▶ **Exercise requirements**
Pull out every line below that contains the word "Updated".

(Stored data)
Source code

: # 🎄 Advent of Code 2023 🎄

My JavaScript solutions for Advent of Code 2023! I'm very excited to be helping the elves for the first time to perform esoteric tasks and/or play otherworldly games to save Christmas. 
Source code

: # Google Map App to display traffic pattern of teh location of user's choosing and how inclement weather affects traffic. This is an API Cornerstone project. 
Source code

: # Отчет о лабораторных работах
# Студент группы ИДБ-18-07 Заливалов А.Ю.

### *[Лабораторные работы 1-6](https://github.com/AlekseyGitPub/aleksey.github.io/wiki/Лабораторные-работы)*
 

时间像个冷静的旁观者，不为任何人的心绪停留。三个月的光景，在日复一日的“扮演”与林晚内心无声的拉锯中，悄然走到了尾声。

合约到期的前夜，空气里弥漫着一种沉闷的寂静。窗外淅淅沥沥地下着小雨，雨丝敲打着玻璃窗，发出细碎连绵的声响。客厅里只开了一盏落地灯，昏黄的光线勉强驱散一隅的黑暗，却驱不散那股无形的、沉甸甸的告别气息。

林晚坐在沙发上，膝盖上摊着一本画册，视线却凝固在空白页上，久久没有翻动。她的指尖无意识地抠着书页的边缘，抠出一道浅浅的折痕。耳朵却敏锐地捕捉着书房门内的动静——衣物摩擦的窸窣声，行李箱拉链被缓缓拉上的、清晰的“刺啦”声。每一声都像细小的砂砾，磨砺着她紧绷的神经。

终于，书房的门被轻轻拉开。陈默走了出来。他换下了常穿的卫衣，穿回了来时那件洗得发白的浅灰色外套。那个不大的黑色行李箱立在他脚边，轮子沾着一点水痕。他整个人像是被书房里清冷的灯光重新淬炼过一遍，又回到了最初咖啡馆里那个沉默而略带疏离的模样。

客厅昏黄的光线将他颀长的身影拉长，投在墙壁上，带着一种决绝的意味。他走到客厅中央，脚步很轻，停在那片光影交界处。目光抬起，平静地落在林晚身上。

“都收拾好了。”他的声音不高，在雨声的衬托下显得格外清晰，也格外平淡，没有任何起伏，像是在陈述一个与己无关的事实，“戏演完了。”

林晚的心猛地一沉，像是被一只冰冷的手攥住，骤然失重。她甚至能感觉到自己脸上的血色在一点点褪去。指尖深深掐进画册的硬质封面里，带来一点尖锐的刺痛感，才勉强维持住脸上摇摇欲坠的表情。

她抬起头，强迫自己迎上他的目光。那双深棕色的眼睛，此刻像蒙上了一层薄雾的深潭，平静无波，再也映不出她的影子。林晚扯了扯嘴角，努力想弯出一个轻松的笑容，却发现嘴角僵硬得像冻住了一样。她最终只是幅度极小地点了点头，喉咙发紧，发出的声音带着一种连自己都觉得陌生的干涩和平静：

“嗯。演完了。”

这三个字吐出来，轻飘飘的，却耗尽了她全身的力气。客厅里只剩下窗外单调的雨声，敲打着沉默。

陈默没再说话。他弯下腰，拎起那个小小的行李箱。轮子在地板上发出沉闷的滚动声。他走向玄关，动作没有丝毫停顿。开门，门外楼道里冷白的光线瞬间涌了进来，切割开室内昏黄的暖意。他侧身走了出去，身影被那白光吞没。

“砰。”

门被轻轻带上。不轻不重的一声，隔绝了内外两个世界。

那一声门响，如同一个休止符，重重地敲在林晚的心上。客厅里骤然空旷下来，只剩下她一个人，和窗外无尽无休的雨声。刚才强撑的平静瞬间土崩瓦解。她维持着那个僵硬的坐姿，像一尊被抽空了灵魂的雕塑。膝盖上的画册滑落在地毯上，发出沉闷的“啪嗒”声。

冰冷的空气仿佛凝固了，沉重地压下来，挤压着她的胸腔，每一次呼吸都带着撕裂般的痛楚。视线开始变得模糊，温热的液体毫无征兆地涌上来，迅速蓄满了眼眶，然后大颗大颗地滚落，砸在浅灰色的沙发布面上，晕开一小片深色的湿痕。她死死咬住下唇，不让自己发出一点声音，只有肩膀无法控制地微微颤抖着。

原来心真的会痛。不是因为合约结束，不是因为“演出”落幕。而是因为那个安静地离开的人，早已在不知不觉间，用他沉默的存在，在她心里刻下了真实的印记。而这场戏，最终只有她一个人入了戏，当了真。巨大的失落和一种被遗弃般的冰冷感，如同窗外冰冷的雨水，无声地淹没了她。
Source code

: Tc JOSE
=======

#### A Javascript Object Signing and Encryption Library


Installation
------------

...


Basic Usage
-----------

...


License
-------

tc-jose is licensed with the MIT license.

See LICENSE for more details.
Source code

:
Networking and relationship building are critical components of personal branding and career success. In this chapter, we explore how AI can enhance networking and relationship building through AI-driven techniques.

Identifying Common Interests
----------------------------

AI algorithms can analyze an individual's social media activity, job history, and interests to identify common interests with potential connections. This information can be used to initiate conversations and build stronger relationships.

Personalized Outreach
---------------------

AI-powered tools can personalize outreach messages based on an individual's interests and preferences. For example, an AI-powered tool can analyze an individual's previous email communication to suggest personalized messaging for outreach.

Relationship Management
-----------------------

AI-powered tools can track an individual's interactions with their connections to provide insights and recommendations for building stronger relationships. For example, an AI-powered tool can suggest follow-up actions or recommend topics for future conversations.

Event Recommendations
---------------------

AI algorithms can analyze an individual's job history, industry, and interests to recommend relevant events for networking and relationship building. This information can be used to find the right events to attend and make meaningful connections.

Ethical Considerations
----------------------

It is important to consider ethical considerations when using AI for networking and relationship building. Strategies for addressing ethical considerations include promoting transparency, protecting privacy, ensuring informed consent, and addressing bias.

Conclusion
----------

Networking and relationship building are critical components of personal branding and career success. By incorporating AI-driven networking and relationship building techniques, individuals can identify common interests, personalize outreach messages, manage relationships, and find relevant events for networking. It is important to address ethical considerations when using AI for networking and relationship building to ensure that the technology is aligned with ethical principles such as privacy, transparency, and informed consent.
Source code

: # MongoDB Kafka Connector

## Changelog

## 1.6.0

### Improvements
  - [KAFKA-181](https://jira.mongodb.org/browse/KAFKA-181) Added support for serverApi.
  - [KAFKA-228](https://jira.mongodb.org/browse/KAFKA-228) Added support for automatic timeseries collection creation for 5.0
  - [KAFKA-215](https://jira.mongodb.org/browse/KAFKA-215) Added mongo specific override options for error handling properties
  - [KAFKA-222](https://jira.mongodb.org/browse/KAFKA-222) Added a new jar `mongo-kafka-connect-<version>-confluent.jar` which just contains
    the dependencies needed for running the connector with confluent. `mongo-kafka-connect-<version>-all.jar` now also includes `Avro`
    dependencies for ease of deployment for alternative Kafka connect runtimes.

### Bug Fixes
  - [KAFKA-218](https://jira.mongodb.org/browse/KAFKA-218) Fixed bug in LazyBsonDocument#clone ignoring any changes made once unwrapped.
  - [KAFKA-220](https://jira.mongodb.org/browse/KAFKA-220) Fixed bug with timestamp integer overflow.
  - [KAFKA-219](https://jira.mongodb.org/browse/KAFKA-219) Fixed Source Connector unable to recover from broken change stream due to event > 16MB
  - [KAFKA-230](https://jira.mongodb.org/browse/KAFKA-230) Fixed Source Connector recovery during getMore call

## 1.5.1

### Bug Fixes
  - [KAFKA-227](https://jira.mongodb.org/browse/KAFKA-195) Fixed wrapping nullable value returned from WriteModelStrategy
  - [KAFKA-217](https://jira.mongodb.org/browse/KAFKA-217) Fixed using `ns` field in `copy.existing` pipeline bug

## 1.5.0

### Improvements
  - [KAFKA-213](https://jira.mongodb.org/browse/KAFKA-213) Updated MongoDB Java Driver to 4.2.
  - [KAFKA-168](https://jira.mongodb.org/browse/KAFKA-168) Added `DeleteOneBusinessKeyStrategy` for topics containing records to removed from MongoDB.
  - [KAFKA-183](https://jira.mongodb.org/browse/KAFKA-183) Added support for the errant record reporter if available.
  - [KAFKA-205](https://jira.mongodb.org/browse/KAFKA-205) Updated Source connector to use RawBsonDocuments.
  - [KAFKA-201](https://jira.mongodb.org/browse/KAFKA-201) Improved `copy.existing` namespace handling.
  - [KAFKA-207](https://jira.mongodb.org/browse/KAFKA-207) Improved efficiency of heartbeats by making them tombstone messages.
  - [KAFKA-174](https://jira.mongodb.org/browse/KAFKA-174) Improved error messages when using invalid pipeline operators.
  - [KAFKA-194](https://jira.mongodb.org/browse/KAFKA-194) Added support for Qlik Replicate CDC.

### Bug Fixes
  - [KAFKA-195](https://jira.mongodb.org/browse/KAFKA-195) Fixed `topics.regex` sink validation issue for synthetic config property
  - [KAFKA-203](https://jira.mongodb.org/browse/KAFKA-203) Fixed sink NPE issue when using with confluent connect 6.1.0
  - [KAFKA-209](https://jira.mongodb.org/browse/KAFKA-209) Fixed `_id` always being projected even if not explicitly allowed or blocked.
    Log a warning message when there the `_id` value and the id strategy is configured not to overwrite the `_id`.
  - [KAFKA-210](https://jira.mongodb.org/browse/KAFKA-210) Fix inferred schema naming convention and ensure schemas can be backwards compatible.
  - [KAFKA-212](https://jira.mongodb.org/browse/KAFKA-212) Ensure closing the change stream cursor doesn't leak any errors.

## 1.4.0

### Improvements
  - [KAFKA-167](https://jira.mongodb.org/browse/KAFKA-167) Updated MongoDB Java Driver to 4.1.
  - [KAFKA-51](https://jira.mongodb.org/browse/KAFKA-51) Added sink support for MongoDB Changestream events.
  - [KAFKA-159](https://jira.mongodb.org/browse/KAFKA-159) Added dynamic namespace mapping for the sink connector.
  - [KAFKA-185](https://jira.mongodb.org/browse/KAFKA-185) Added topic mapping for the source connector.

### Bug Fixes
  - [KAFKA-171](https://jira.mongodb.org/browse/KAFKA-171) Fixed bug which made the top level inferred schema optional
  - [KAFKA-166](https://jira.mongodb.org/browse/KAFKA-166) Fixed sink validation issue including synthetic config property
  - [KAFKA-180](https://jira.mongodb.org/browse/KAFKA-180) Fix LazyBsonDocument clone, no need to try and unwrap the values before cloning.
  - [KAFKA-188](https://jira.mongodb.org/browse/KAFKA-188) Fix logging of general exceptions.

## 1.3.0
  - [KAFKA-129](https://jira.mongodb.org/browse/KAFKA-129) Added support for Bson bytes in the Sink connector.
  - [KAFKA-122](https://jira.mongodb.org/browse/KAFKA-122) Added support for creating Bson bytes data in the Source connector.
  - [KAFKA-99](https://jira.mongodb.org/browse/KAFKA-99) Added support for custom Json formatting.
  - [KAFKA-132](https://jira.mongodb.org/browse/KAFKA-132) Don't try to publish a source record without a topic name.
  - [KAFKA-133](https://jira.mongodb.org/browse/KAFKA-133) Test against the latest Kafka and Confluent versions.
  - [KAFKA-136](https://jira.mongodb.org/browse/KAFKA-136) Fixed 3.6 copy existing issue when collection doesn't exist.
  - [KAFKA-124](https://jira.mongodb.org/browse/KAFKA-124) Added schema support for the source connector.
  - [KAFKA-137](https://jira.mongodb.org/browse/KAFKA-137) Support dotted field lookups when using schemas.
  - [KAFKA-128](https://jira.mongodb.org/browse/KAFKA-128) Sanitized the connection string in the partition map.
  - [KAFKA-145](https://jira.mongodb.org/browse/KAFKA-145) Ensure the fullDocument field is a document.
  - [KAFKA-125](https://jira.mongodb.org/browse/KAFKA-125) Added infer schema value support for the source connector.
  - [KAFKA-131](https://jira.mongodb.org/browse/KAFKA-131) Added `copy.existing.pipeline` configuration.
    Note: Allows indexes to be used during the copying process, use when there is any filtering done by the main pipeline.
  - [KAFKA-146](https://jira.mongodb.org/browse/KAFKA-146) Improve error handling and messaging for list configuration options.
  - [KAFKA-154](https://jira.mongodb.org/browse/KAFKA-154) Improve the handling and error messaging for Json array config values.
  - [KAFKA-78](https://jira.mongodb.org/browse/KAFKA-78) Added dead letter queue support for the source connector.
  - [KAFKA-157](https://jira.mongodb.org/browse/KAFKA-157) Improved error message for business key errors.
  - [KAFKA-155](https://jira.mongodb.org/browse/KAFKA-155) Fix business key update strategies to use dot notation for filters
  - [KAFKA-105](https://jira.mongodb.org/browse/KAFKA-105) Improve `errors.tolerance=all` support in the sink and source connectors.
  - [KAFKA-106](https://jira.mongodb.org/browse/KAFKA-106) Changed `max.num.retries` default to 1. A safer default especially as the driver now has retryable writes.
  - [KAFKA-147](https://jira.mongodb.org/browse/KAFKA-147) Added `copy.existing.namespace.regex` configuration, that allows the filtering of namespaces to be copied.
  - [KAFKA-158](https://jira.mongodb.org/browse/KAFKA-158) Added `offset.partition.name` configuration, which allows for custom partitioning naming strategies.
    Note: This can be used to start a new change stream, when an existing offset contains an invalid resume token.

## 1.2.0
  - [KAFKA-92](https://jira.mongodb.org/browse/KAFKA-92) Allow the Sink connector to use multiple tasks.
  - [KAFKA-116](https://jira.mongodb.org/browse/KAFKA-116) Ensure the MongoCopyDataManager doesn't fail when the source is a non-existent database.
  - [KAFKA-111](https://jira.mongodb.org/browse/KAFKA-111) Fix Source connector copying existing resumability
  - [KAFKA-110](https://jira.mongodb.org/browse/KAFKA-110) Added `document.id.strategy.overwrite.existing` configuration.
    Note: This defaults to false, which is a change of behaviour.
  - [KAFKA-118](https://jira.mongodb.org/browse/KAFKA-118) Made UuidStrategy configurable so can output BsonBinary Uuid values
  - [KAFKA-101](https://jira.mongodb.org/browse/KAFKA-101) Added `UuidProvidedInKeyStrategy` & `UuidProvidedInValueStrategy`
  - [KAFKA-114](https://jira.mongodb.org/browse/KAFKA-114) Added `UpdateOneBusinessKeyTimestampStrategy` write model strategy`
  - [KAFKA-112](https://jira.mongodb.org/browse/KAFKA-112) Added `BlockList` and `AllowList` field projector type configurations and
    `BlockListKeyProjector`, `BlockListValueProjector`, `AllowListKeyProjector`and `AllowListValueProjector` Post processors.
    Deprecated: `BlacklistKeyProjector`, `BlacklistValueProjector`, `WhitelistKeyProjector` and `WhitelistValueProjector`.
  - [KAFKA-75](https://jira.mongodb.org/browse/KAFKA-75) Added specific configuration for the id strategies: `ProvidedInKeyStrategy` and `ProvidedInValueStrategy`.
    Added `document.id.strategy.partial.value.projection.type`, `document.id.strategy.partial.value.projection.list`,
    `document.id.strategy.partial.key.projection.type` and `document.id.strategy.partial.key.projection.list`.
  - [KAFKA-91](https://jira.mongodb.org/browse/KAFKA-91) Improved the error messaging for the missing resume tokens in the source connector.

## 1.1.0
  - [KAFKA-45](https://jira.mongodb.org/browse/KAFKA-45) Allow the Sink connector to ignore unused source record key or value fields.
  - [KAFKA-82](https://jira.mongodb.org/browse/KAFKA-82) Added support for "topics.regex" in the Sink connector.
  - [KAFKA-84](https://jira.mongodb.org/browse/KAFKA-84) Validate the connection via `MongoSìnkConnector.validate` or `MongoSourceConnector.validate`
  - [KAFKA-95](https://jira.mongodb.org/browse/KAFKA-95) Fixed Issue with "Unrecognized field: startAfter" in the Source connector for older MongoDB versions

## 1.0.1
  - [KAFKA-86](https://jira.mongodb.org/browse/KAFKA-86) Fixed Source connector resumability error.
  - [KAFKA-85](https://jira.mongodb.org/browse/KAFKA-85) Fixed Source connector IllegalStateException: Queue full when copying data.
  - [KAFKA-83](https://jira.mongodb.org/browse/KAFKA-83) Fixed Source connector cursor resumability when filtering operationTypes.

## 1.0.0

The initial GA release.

▶ **Response area**
  - [KAFKA-213](https://jira.mongodb.org/browse/KAFKA-213) Updated MongoDB Java Driver to 4.2.
  - [KAFKA-205](https://jira.mongodb.org/browse/KAFKA-205) Updated Source connector to use RawBsonDocuments.
  - [KAFKA-167](https://jira.mongodb.org/browse/KAFKA-167) Updated MongoDB Java Driver to 4.1.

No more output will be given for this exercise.